**Assignment**
Everything from the first line of the data below through the line that contains "64 MB 必要であり、データベースの配置後に増やすことができます。" should be written out exactly, please, and nothing more; the pictures stay out.

**Source data**
———
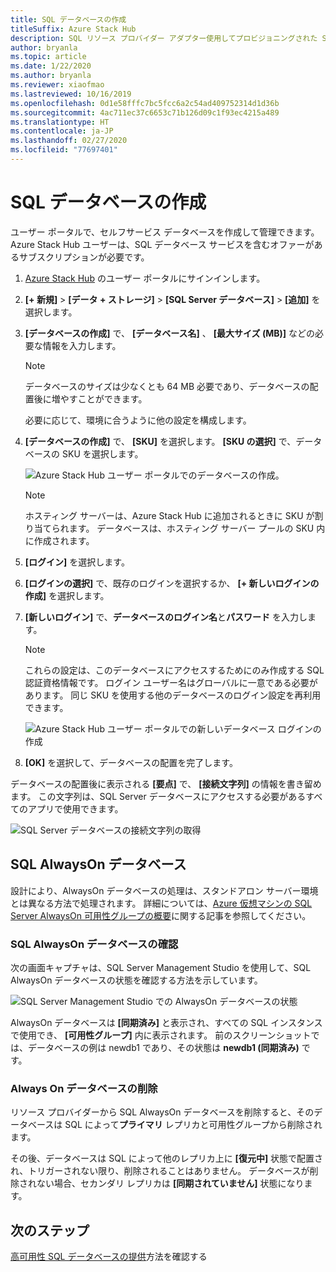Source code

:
 ```yaml
---
title: SQL データベースの作成
titleSuffix: Azure Stack Hub
description: SQL リソース プロバイダー アダプター使用してプロビジョニングされた SQL データベースの作成と管理を行う方法について説明します。
author: bryanla
ms.topic: article
ms.date: 1/22/2020
ms.author: bryanla
ms.reviewer: xiaofmao
ms.lastreviewed: 10/16/2019
ms.openlocfilehash: 0d1e58fffc7bc5fcc6a2c54ad409752314d1d36b
ms.sourcegitcommit: 4ac711ec37c6653c71b126d09c1f93ec4215a489
ms.translationtype: HT
ms.contentlocale: ja-JP
ms.lasthandoff: 02/27/2020
ms.locfileid: "77697401"
---
```

# <a name="create-sql-databases"></a>SQL データベースの作成

ユーザー ポータルで、セルフサービス データベースを作成して管理できます。 Azure Stack Hub ユーザーは、SQL データベース サービスを含むオファーがあるサブスクリプションが必要です。

1. [Azure Stack Hub](azure-stack-overview.md) のユーザー ポータルにサインインします。

2. **[+ 新規]** &gt; **[データ + ストレージ]** &gt; **[SQL Server データベース]** &gt; **[追加]** を選択します。

3. **[データベースの作成]** で、 **[データベース名]** 、 **[最大サイズ (MB)]** などの必要な情報を入力します。

   >[!NOTE]
   >データベースのサイズは少なくとも 64 MB 必要であり、データベースの配置後に増やすことができます。

   必要に応じて、環境に合うように他の設定を構成します。

4. **[データベースの作成]** で、 **[SKU]** を選択します。 **[SKU の選択]** で、データベースの SKU を選択します。

   ![Azure Stack Hub ユーザー ポータルでのデータベースの作成。](./media/azure-stack-sql-rp-deploy/newsqldba.png)

   >[!NOTE]
   >ホスティング サーバーは、Azure Stack Hub に追加されるときに SKU が割り当てられます。 データベースは、ホスティング サーバー プールの SKU 内に作成されます。

5. **[ログイン]** を選択します。

6. **[ログインの選択]** で、既存のログインを選択するか、 **[+ 新しいログインの作成]** を選択します。

7. **[新しいログイン]** で、**データベースのログイン名**と**パスワード** を入力します。

   >[!NOTE]
   >これらの設定は、このデータベースにアクセスするためにのみ作成する SQL 認証資格情報です。 ログイン ユーザー名はグローバルに一意である必要があります。 同じ SKU を使用する他のデータベースのログイン設定を再利用できます。

   ![Azure Stack Hub ユーザー ポータルでの新しいデータベース ログインの作成](./media/azure-stack-sql-rp-deploy/create-new-login-a.png)

8. **[OK]** を選択して、データベースの配置を完了します。

データベースの配置後に表示される **[要点]** で、 **[接続文字列]** の情報を書き留めます。 この文字列は、SQL Server データベースにアクセスする必要があるすべてのアプリで使用できます。

![SQL Server データベースの接続文字列の取得](./media/azure-stack-sql-rp-deploy/sql-db-settings-a.png)

## <a name="sql-always-on-databases"></a>SQL AlwaysOn データベース

設計により、AlwaysOn データベースの処理は、スタンドアロン サーバー環境とは異なる方法で処理されます。 詳細については、[Azure 仮想マシンの SQL Server AlwaysOn 可用性グループの概要](https://docs.microsoft.com/azure/virtual-machines/windows/sql/virtual-machines-windows-portal-sql-availability-group-overview)に関する記事を参照してください。

### <a name="verify-sql-always-on-databases"></a>SQL AlwaysOn データベースの確認

次の画面キャプチャは、SQL Server Management Studio を使用して、SQL AlwaysOn データベースの状態を確認する方法を示しています。

![SQL Server Management Studio での AlwaysOn データベースの状態](./media/azure-stack-sql-rp-deploy/verify-always-on.png)

AlwaysOn データベースは **[同期済み]** と表示され、すべての SQL インスタンスで使用でき、 **[可用性グループ]** 内に表示されます。 前のスクリーンショットでは、データベースの例は newdb1 であり、その状態は **newdb1 (同期済み)** です。

### <a name="delete-an-always-on-database"></a>Always On データベースの削除

リソース プロバイダーから SQL AlwaysOn データベースを削除すると、そのデータベースは SQL によって**プライマリ** レプリカと可用性グループから削除されます。

その後、データベースは SQL によって他のレプリカ上に **[復元中]** 状態で配置され、トリガーされない限り、削除されることはありません。 データベースが削除されない場合、セカンダリ レプリカは **[同期されていません]** 状態になります。

## <a name="next-steps"></a>次のステップ

[高可用性 SQL データベースの提供](azure-stack-tutorial-sql.md)方法を確認する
———
**Exercise response**
Source code

:
 ```yaml
---
title: SQL データベースの作成
titleSuffix: Azure Stack Hub
description: SQL リソース プロバイダー アダプター使用してプロビジョニングされた SQL データベースの作成と管理を行う方法について説明します。
author: bryanla
ms.topic: article
ms.date: 1/22/2020
ms.author: bryanla
ms.reviewer: xiaofmao
ms.lastreviewed: 10/16/2019
ms.openlocfilehash: 0d1e58fffc7bc5fcc6a2c54ad409752314d1d36b
ms.sourcegitcommit: 4ac711ec37c6653c71b126d09c1f93ec4215a489
ms.translationtype: HT
ms.contentlocale: ja-JP
ms.lasthandoff: 02/27/2020
ms.locfileid: "77697401"
---
```

# <a name="create-sql-databases"></a>SQL データベースの作成

ユーザー ポータルで、セルフサービス データベースを作成して管理できます。 Azure Stack Hub ユーザーは、SQL データベース サービスを含むオファーがあるサブスクリプションが必要です。

1. [Azure Stack Hub](azure-stack-overview.md) のユーザー ポータルにサインインします。

2. **[+ 新規]** &gt; **[データ + ストレージ]** &gt; **[SQL Server データベース]** &gt; **[追加]** を選択します。

3. **[データベースの作成]** で、 **[データベース名]** 、 **[最大サイズ (MB)]** などの必要な情報を入力します。

   >[!NOTE]
   >データベースのサイズは少なくとも 64 MB 必要であり、データベースの配置後に増やすことができます。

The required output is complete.